[Items from a data source]
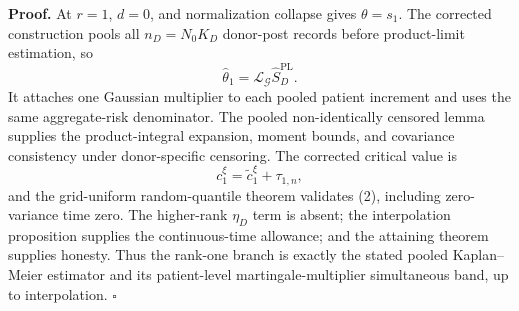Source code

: \textbf{Proof.}
At \(r=1\), \(d=0\), and normalization collapse gives \(\theta=s_1\). The corrected construction pools all \(n_D=N_0K_D\) donor-post records before product-limit estimation, so
\[
 \widehat\theta_1=\mathcal L_{\mathcal G}\widehat S_D^{\mathrm{PL}}. \tag{1}
\]
It attaches one Gaussian multiplier to each pooled patient increment and uses the same aggregate-risk denominator. The pooled non-identically censored lemma supplies the product-integral expansion, moment bounds, and covariance consistency under donor-specific censoring. The corrected critical value is
\[
 c_1^\xi=\widetilde c_1^\xi+\tau_{1,n},                  \tag{2}
\]
and the grid-uniform random-quantile theorem validates (2), including zero-variance time zero. The higher-rank \(\eta_D\) term is absent; the interpolation proposition supplies the continuous-time allowance; and the attaining theorem supplies honesty. Thus the rank-one branch is exactly the stated pooled Kaplan--Meier estimator and its patient-level martingale-multiplier simultaneous band, up to interpolation. \(\square\)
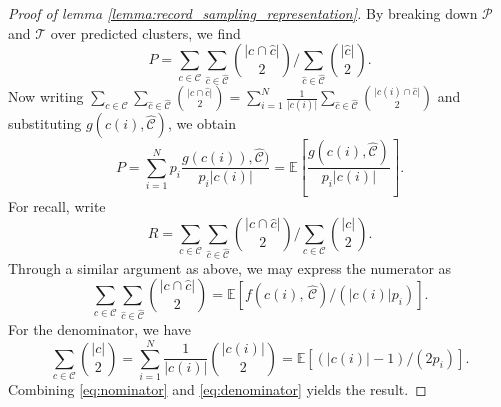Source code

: \documentclass[fontsize=11pt]{article}
\theoremstyle{definition}
\begin{document}
\begin{proof}[Proof of lemma \ref{lemma:record_sampling_representation}]
By breaking down $\mathcal{P}$ and $\mathcal{T}$ over predicted clusters, we find
\begin{equation}
    P = \sum_{c\in\mathcal{C}} \sum_{\hat c \in \widehat{\mathcal{C}}} {\lvert c \cap \hat c \rvert \choose 2} \Big/ \sum_{\hat c \in \widehat{\mathcal{C}}} {\lvert \hat c \rvert \choose 2}.
\end{equation}
Now writing $\sum_{c \in \mathcal{C}} \sum_{\hat c \in \widehat{\mathcal{C}}}{\lvert c \cap \hat c \rvert \choose 2} = \sum_{i=1}^{N} \frac{1}{\lvert c(i) \rvert} \sum_{\hat c \in \widehat{\mathcal{C}}} {\lvert c(i) \cap \hat c \rvert \choose 2}$ and substituting $g(c(i), \widehat{\mathcal{C}})$, we obtain
\begin{equation}
    P = \sum_{i=1}^N p_i \frac{g(c(i)), \widehat{\mathcal{C}})}{p_i \lvert c(i) \rvert} = \mathbb{E}\left[ \frac{g(c(i), \widehat{\mathcal{C}})}{p_i \lvert c(i) \rvert} \right].
\end{equation}
For recall, write 
\begin{equation}\label{eq:recall_cluster_form}
    R = \sum_{c\in\mathcal{C}} \sum_{\hat c \in \widehat{\mathcal{C}}} {\lvert c \cap \hat c \rvert \choose 2} \Big/ \sum_{ c \in {\mathcal{C}}} {\lvert c \rvert \choose 2}.
\end{equation}
Through a similar argument as above, we may express the numerator as 
\begin{equation}\label{eq:nominator}
    \sum_{c\in\mathcal{C}} \sum_{\hat c \in \widehat{\mathcal{C}}} {\lvert c \cap \hat c \rvert \choose 2} = \mathbb{E}\left[ f(c(i),\, \widehat{\mathcal{C}})  \big/ (\lvert c(i) \rvert p_i) \right].
\end{equation}
For the denominator, we have
\begin{equation}\label{eq:denominator}
    \sum_{c \in \mathcal{C}} {\lvert c \rvert \choose 2} = \sum_{i=1}^N \frac{1}{\lvert c(i) \rvert}  {\lvert c(i) \rvert \choose 2} = \mathbb{E}[ (\lvert c(i) \rvert - 1)/(2 p_i)].
\end{equation}
Combining \eqref{eq:nominator} and \eqref{eq:denominator} yields the result. 
\end{proof}
\end{document}
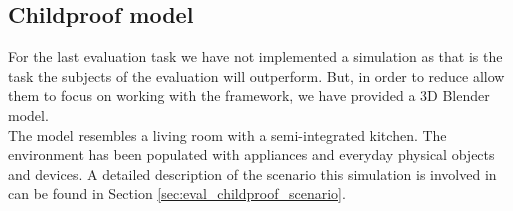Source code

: \subsection{Childproof model} %
\label{subsec:impl_childproof_model}
For the last evaluation task we have not implemented a simulation as that is the task the subjects of the evaluation will outperform. But, in order to reduce allow them to focus on working with the framework, we have provided a 3D Blender model.\\

The model resembles a living room with a semi-integrated kitchen. The environment has been populated with appliances and everyday physical objects and devices. A detailed description of the scenario this simulation is involved in can be found in Section \ref{sec:eval_childproof_scenario}.

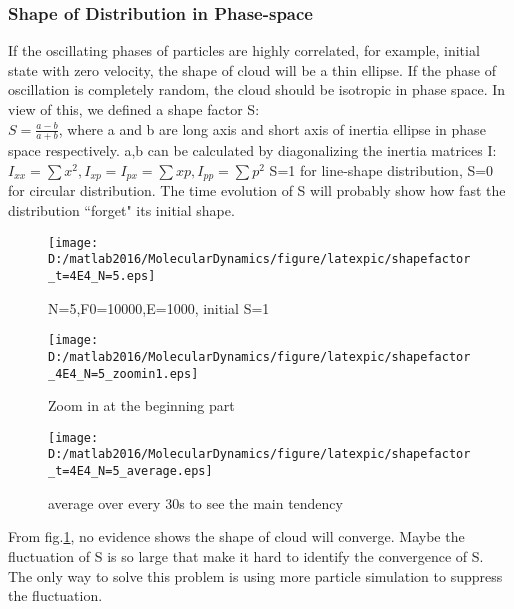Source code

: \documentclass[aps,pre,twocolumn
,groupedaddress]{revtex4-1}
\begin{document}
\subsubsection{Shape of Distribution in Phase-space}
If the oscillating phases of particles are highly correlated, for example, initial state with zero velocity, the shape of cloud will be a thin ellipse. If the phase of oscillation is completely random, the cloud should be isotropic in phase space. In view of this, we defined a shape factor S:
\\$S=\frac{a-b}{a+b}$, where a and b are long axis and short axis of inertia ellipse in phase space respectively. a,b can be calculated by diagonalizing the inertia matrices I: $I_{xx}=\sum{x^2}, I_{xp}=I_{px}=\sum{xp},I_{pp}=\sum{p^2}$
S=1 for line-shape distribution, S=0 for circular distribution.
The time evolution of S will probably show how fast the distribution ``forget" its initial shape.  


\begin{figure}[hbtp]

\centering
\texttt{[image: D:/matlab2016/MolecularDynamics/figure/latexpic/shapefactor\_t=4E4\_N=5.eps]}
\caption{N=5,F0=10000,E=1000, initial S=1}
\end{figure}
\begin{figure}[hbtp]
\centering
\texttt{[image: D:/matlab2016/MolecularDynamics/figure/latexpic/shapefactor\_4E4\_N=5\_zoomin1.eps]} 
\caption{Zoom in at the beginning part}
\end{figure}
\begin{figure}[hbtp]
\centering
\texttt{[image: D:/matlab2016/MolecularDynamics/figure/latexpic/shapefactor\_t=4E4\_N=5\_average.eps]}
\caption{average over every 30s to see the main tendency}
\label{fig:relaxationPS1}
\end{figure}


From fig.\ref{fig:relaxationPS1}, no evidence shows the shape of cloud will converge. Maybe the fluctuation of S is so large that make it hard to identify the convergence of S. The only way to solve this problem is using more particle simulation to suppress the fluctuation.
\end{document}
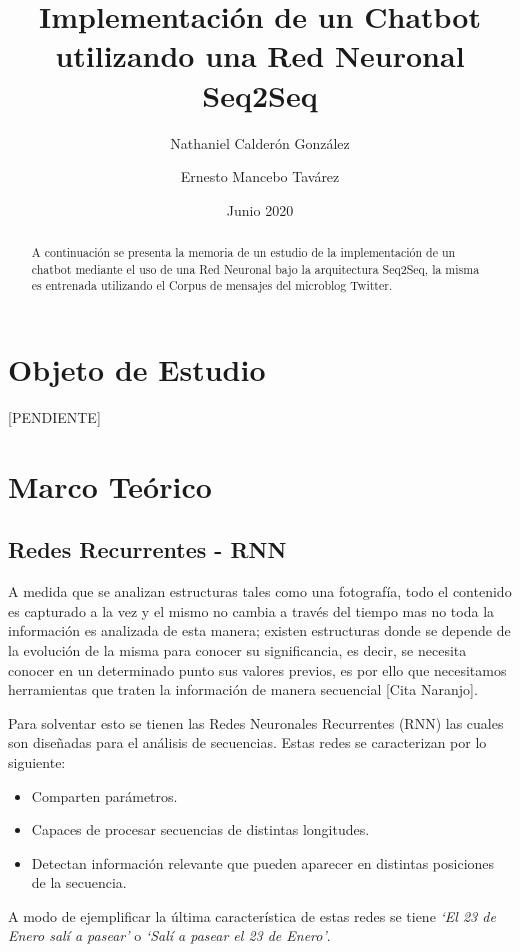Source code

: \documentclass[12pt, letterpaper]{article}
\title{Implementación de un Chatbot utilizando una Red Neuronal Seq2Seq}
\author[1]{Nathaniel Calderón González}
\author[2]{Ernesto Mancebo Tavárez}
\affil[1]{MULCIA, Universidad de Sevilla, Sevilla, España}
\date{Junio 2020}
\begin{document}
    \begin{titlepage}
        \maketitle
        \begin{abstract}
            A continuación se presenta la memoria de un estudio de la implementación de un chatbot mediante el uso de una Red Neuronal bajo la arquitectura Seq2Seq, la misma es entrenada utilizando el Corpus de mensajes del microblog Twitter.
        \end{abstract}
    \end{titlepage}

    \tableofcontents
    \pagebreak

    \section{Objeto de Estudio}
    [PENDIENTE]
    
    \section{Marco Teórico}
    \subsection{Redes Recurrentes - RNN}
        A medida que se analizan estructuras tales como una fotografía, todo el contenido es capturado a la vez y el mismo no cambia a través del tiempo mas no toda la información es analizada de esta manera; existen estructuras donde se depende de la evolución de la misma para conocer su significancia, es decir, se necesita conocer en un determinado punto sus valores previos, es por ello que necesitamos herramientas que traten la información de manera secuencial [Cita Naranjo].
    
        Para solventar esto se tienen las Redes Neuronales Recurrentes (RNN) las cuales son diseñadas para el análisis de secuencias. Estas redes se caracterizan por lo siguiente:
        
        \begin{itemize}
            \item Comparten parámetros.
            \item Capaces de procesar secuencias de distintas longitudes.
            \item Detectan información relevante que pueden aparecer en distintas posiciones de la secuencia.
        \end{itemize}
        A modo de ejemplificar la última característica de estas redes se tiene \emph{`El 23 de Enero salí a pasear'} o \emph{`Salí a pasear el 23 de Enero'}. 
    
\end{document}
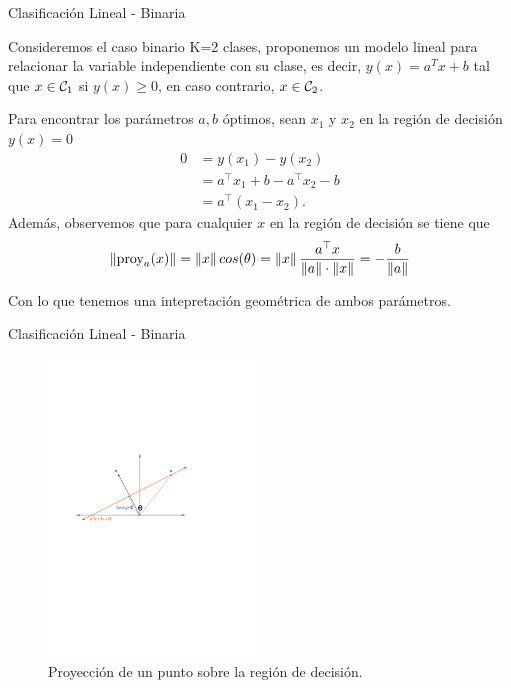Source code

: \documentclass[9pt]{beamer}
\begin{document}
\begin{frame}{Clasificación Lineal - Binaria}

Consideremos el caso binario K=2 clases, proponemos un modelo lineal para relacionar la variable independiente con su clase, es decir, $y(x) = a^Tx+b$ tal que  $x \in {\mathcal C}_1$ si $y(x) \geq 0$, en caso contrario,  $x \in {\mathcal C}_2$. \pause

Para encontrar los parámetros $a,b$ óptimos, sean $x_1$ y $x_2$ en la región de decisión $y(x)=0$ \pause  
\begin{align*}
  0 &= y(x_1) - y(x_2) \nonumber\\ 
    &= a^\top x_1 + b - a^\top x_2 - b \nonumber\\ 
    &= a^\top (x_1-x_2).
\end{align*}
\pause
Además, observemos que para cualquier $x$ en la región de decisión se tiene que 
\begin{equation*}
  \left\lVert\text{proy}_a(x)\right\rVert = \left\lVert x\right\rVert cos(\theta) = \left\lVert x\right\rVert \frac{a^\top x}{\left\lVert a\right\rVert\cdot\left\lVert x\right\rVert} = -\frac{b}{\left\lVert a\right\rVert}
\end{equation*}

Con lo que tenemos una intepretación geométrica de ambos parámetros. 

\end{frame}

\begin{frame}{Clasificación Lineal - Binaria}

\begin{figure}[h]
    \centering
    \includegraphics[width=0.5\textwidth]{../img/cap3_proy.pdf}
    \caption{Proyección de un punto sobre la región de decisión. }
\end{figure}


\end{frame}
\end{document}
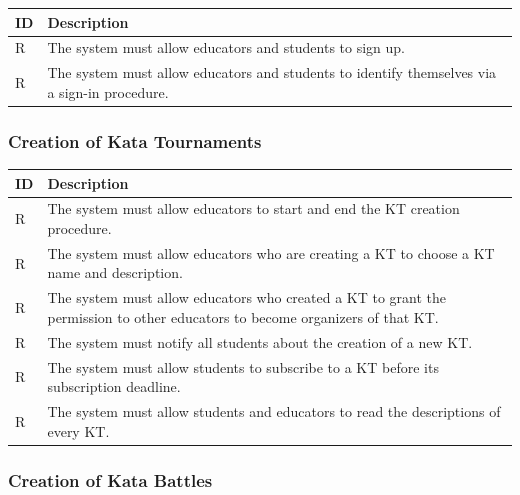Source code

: \documentclass[11pt]{report}
\newcounter{rcounter}
\newcommand{\rc}{
    \addtocounter{rcounter}{1}
    R\arabic{rcounter}
}
\begin{document}
\begin{longtable}[h] {|p{10mm}|p{130mm}|}
\hline
\rowcolor{gray!20}
\textbf{ID} & \textbf{Description} \\ \hline
    \rc & The system must allow educators and students to sign up.
    \\ \hline
    \rc & The system must allow educators and students to identify themselves via a sign-in procedure.
    \\ \hline
\end{longtable}

\subsubsection*{Creation of Kata Tournaments}

\begin{longtable}[h] {|p{10mm}|p{130mm}|}
\hline
\rowcolor{gray!20}
\textbf{ID} & \textbf{Description} \\ \hline
    \rc & The system must allow educators to start and end the KT creation procedure\@.
    \\ \hline
    \rc & The system must allow educators who are creating a KT to choose a KT name and description.
    \\ \hline
    \rc & The system must allow educators who created a KT to grant the permission to other educators to become organizers of that KT\@.
    \\ \hline
    \rc & The system must notify all students about the creation of a new KT\@.
    \\ \hline
    \rc & The system must allow students to subscribe to a KT before its subscription deadline.
    \\ \hline
    \rc & The system must allow students and educators to read the descriptions of every KT\@.
    \\ \hline
\end{longtable}

\subsubsection*{Creation of Kata Battles}
\end{document}
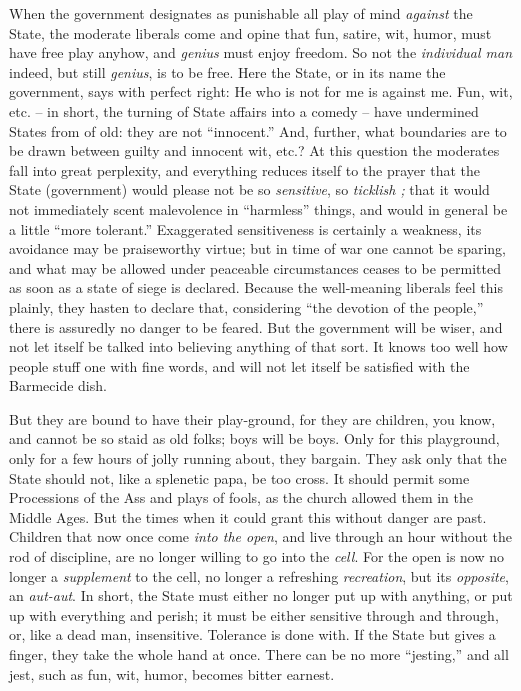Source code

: When the government designates as punishable all play of mind \textit{against} 
the State, the moderate liberals come and opine that fun, satire, wit, humor, 
must have free play anyhow, and \textit{genius} must enjoy freedom. So not the 
\textit{individual man} indeed, but still \textit{genius}, is to be free. Here 
the State, or in its name the government, says with perfect right: He who is 
not for me is against me. Fun, wit, etc. -- in short, the turning of State 
affairs into a comedy -- have undermined States from of old: they are not 
``innocent.'' And, further, what boundaries are to be drawn between guilty 
and innocent wit, etc.? At this question the moderates fall into great 
perplexity, and everything reduces itself to the prayer that the State 
(government) would please not be so \textit{sensitive}, so \textit{ticklish ;} 
that it would not immediately scent malevolence in ``harmless'' things, and 
would in general be a little ``more tolerant.'' Exaggerated sensitiveness is 
certainly a weakness, its avoidance may be praiseworthy virtue; but in time of 
war one cannot be sparing, and what may be allowed under peaceable 
circumstances ceases to be permitted as soon as a state of siege is declared. 
Because the well-meaning liberals feel this plainly, they hasten to declare 
that, considering ``the devotion of the people,'' there is assuredly no 
danger to be feared. But the government will be wiser, and not let itself be 
talked into believing anything of that sort. It knows too well how people 
stuff one with fine words, and will not let itself be satisfied with the 
Barmecide dish.

But they are bound to have their play-ground, for they are children, you know, 
and cannot be so staid as old folks; boys will be boys. Only for this 
playground, only for a few hours of jolly running about, they bargain. They 
ask only that the State should not, like a splenetic papa, be too cross. It 
should permit some Processions of the Ass and plays of fools, as the church 
allowed them in the Middle Ages. But the times when it could grant this 
without danger are past. Children that now once come \textit{into the open}, 
and live through an hour without the rod of discipline, are no longer willing 
to go into the \textit{cell}. For the open is now no longer a 
\textit{supplement} to the cell, no longer a refreshing \textit{recreation}, 
but its \textit{opposite}, an \textit{aut-aut}. In short, the State must 
either no longer put up with anything, or put up with everything and perish; 
it must be either sensitive through and through, or, like a dead man, 
insensitive. Tolerance is done with. If the State but gives a finger, they 
take the whole hand at once. There can be no more ``jesting,'' and all jest, 
such as fun, wit, humor, becomes bitter earnest.

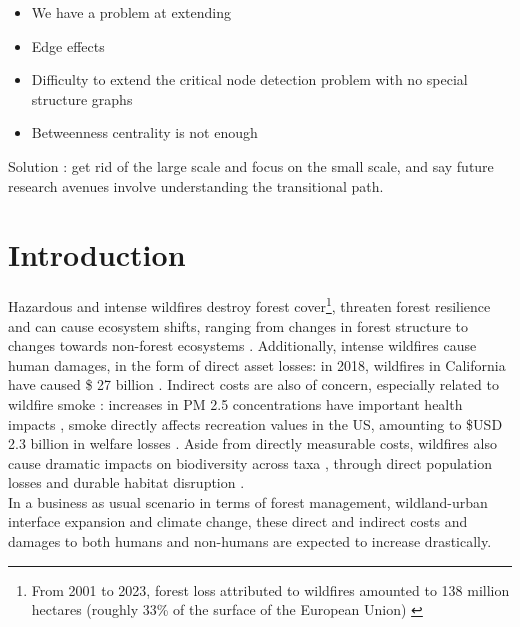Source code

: \vfill
\newpage


\begin{itemize}
\item We have a problem at extending
\item Edge effects
\item Difficulty to extend the critical node detection problem with no special structure graphs
\item Betweenness centrality is not enough
\end{itemize}
Solution : get rid of the large scale and focus on the small scale, and say future research avenues involve understanding the transitional path.
\newpage


\section{Introduction}
\hspace*{1.5em}Hazardous and intense wildfires destroy forest cover\footnote{From 2001 to 2023, forest loss attributed to wildfires amounted to 138 million hectares (roughly 33\% of the surface of the European Union) \citep{tyukavina_global_2022}}, threaten forest resilience and can cause ecosystem shifts, ranging from changes in forest structure to changes towards non-forest ecosystems \citep{coop_wildfire-driven_2020}. 
Additionally, intense wildfires cause human damages, in the form of direct asset losses: in 2018, wildfires in California have caused \$ 27 billion \citep{wang_economic_2021}. Indirect costs are also of concern, especially related to wildfire smoke : increases in PM 2.5 concentrations have important health impacts \citep{burke_wildfire_2023, heft-neal_behavior_2023}, smoke directly affects recreation values in the US, amounting to \$USD 2.3 billion in welfare losses \citep{Gellman}. Aside from directly measurable costs, wildfires also cause dramatic impacts on biodiversity across taxa \citep{Wintle2020}, through direct population losses and durable habitat disruption \citep{Ayars2023}.
%
\\
\hspace*{1.5em}In a business as usual scenario in terms of forest management, wildland-urban interface expansion and climate change, these direct and indirect costs and damages to both humans and non-humans are expected to increase drastically.
%
\\
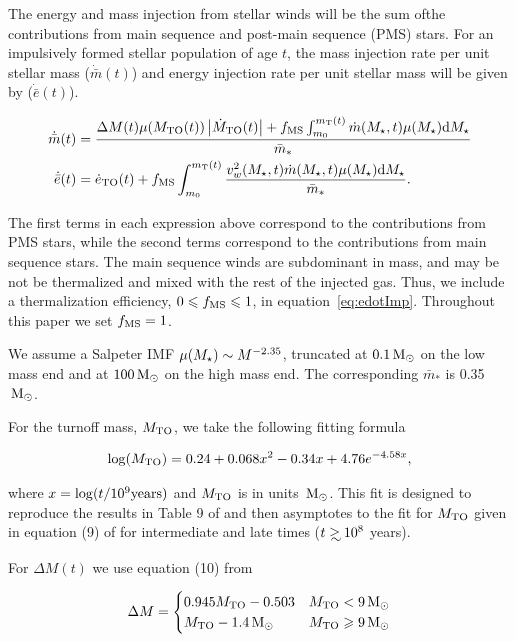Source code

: The energy and mass injection from stellar winds will be the sum ofthe
contributions from main sequence and post-main sequence (PMS) stars.
For an impulsively formed stellar population of age $t$, the mass
injection rate per unit stellar mass ($\dot{\bar{m}}(t)$) and energy
injection rate per unit stellar mass will be given by
($\dot{\bar{e}}(t)$).

\begin{align} 
  \dot{\bar{m}}(t) &= \frac{\Delta M(t) \mu(M_{\rm TO}(t))
    \left|\dot{M}_{\rm TO}(t)\right| + f_{\rm MS} \int_{m_0}^{m_{\rm
        T}(t)}
    \dot{m}(\Mstar, t) \mu(\Mstar) {\rm d}\Mstar }{\bar{m}_*}\\
  \dot{\bar{e}}(t) &=\dot{e}_{\rm TO}(t)+ f_{\rm MS} \int_{m_0}^{m_{\rm T}(t)}
  \frac{\vw^2(\Mstar, t) \dot{m}(\Mstar, t) \mu(\Mstar) {\rm d}\Mstar}{\bar{m}_*}.
  \label{eq:edotImp}
\end{align} 

The first terms in each expression above correspond to the
contributions from PMS stars, while the second terms correspond to the
contributions from main sequence stars. The main sequence winds are
subdominant in mass, and may be not be thermalized and
mixed with the rest of the injected gas. Thus, we include a
thermalization efficiency, $ 0\le f_{\rm MS}\le 1$, in
equation~\eqref{eq:edotImp}. Throughout this paper we set $f_{\rm
  MS}=1$. 

We assume a Salpeter IMF $\mu(\Mstar)\sim M^{-2.35}$, truncated at $0.1
\Msun$ on the low mass end and at $100 \Msun$ on the high mass
end. The corresponding $\bar{m}_*$ is 0.35 $\Msun$.

For the turnoff mass, $M_{\rm TO}$, we take the following fitting
formula 

\begin{align}
\log(M_{\rm TO})=0.24 + 0.068 x^2-0.34 x+4.76 e^{-4.58 x},
\end{align}

where $x=\log(t/10^9 {\rm years})$ and $M_{\rm TO}$ is in units
$\Msun$. This fit is designed to reproduce the results in 
Table 9 of \citet{MaederMeynet:1987a} and then asymptotes to the fit
for $M_{\rm TO}$ given in equation (9) of \citet{CiottiOstriker:2007a}
for intermediate and late times ($t \gsim 10^8$ years).

For $\Delta M(t)$ we use equation (10) from \citet{CiottiOstriker:2007a}

\begin{align}
\Delta M=
\begin{cases}
0.945 M_{\rm TO}-0.503 & M_{\rm TO} < 9 \Msun\\
 M_{\rm TO}-1.4 \Msun &  M_{\rm TO} \ge 9 \Msun
\end{cases}
\end{align}

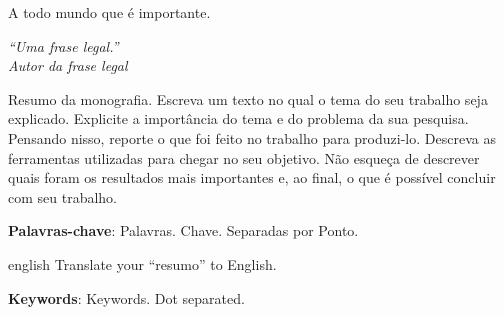 \documentclass[
	12pt,				%
	openright,			%
	oneside,			%
	a4paper,			%
	english,			%
	french,				%
	spanish,			%
	brazil				%
	]{abntex2}
\theoremstyle{plain}
\theoremstyle{definition}
\theoremstyle{remark}
\begin{document}
\begin{agradecimentos}

A todo mundo que é importante.

\end{agradecimentos}

\begin{epigrafe}
    \vspace*{\fill}
	\begin{flushright}
		\textit{``Uma frase legal.'' \\
		Autor da frase legal} \vspace*{3cm}
	\end{flushright}
\end{epigrafe}


\setlength{\absparsep}{18pt} %
\begin{resumo}
Resumo da monografia. Escreva um texto no qual o tema do seu trabalho seja explicado. Explicite a importância do tema e do problema da sua pesquisa. Pensando nisso, reporte o que foi feito no trabalho para produzi-lo. Descreva as ferramentas utilizadas para chegar no seu objetivo. Não esqueça de descrever quais foram os resultados mais importantes e, ao final, o que é possível concluir com seu trabalho.

 \textbf{Palavras-chave}: Palavras. Chave. Separadas por Ponto.
\end{resumo}

\begin{resumo}[Abstract]
 \begin{otherlanguage*}{english}
Translate your ``resumo'' to English.

   \vspace{\onelineskip}
 
   \noindent 
   \textbf{Keywords}: Keywords. Dot separated.
 \end{otherlanguage*}
\end{resumo}


\listoffigures*
\cleardoublepage


\listoftables
\cleardoublepage

\tableofcontents* 
\cleardoublepage
\end{document}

* **Task statement**
The word "procedure" appears in some lines above. Return every one of those lines.

* **Answer for the task**
    \rc & The system must allow educators and students to identify themselves via a sign-in procedure.
    \rc & The system must allow educators to start and end the KT creation procedure\@.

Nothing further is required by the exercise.